About this task: Identify all lines of the data containing the string "produced" and copy them.

Input material:
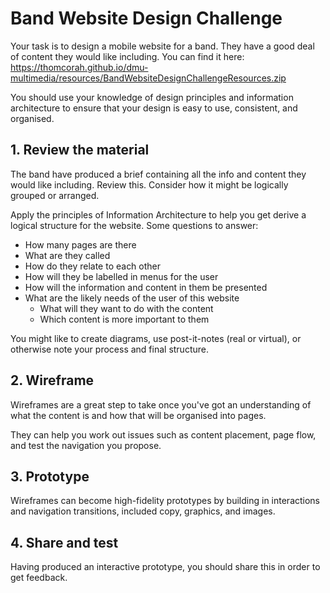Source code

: # Band Website Design Challenge

Your task is to design a mobile website for a band. They have a good deal of content they would like including. You can find it here: <https://thomcorah.github.io/dmu-multimedia/resources/BandWebsiteDesignChallengeResources.zip>

You should use your knowledge of design principles and information architecture to ensure that your design is easy to use, consistent, and organised.

## 1. Review the material

The band have produced a brief containing all the info and content they would like including. Review this. Consider how it might be logically grouped or arranged.

Apply the principles of Information Architecture to help you get derive a logical structure for the website. Some questions to answer:

- How many pages are there
- What are they called
- How do they relate to each other
- How will they be labelled in menus for the user
- How will the information and content in them be presented
- What are the likely needs of the user of this website
  - What will they want to do with the content
  - Which content is more important to them

You might like to create diagrams, use post-it-notes (real or virtual), or otherwise note your process and final structure.

## 2. Wireframe

Wireframes are a great step to take once you've got an understanding of what the content is and how that will be organised into pages.

They can help you work out issues such as content placement, page flow, and test the navigation you propose.

## 3. Prototype

Wireframes can become high-fidelity prototypes by building in interactions and navigation transitions, included copy, graphics, and images.

## 4. Share and test

Having produced an interactive prototype, you should share this in order to get feedback.
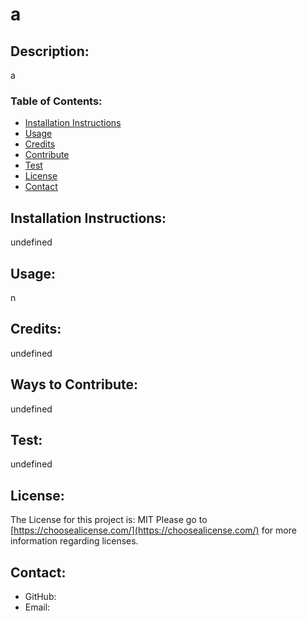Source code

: 
  # a 
  ## Description:
  a
 
  ### Table of Contents:
  
  * [Installation Instructions](#installation)
  * [Usage](#usage)
  * [Credits](#credits)
  * [Contribute](#contribute)
  * [Test](#test)
  * [License](#license)
  * [Contact](#contact)
  
  ## Installation Instructions: 
  undefined
  ## Usage:
  n
  ## Credits:
  undefined
  ## Ways to Contribute:
  undefined
  ## Test:
  undefined
  ## License:
  The License for this project is: MIT
  Please go to [https://choosealicense.com/](https://choosealicense.com/) for more information regarding
  licenses.
  ## Contact:
  * GitHub: 
  * Email:  
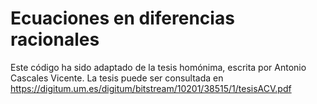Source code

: # Ecuaciones en diferencias racionales

Este código ha sido adaptado de la tesis homónima, escrita por Antonio Cascales Vicente.
La tesis puede ser consultada en https://digitum.um.es/digitum/bitstream/10201/38515/1/tesisACV.pdf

Task answer:
The band have produced a brief containing all the info and content they would like including. Review this. Consider how it might be logically grouped or arranged.
Having produced an interactive prototype, you should share this in order to get feedback.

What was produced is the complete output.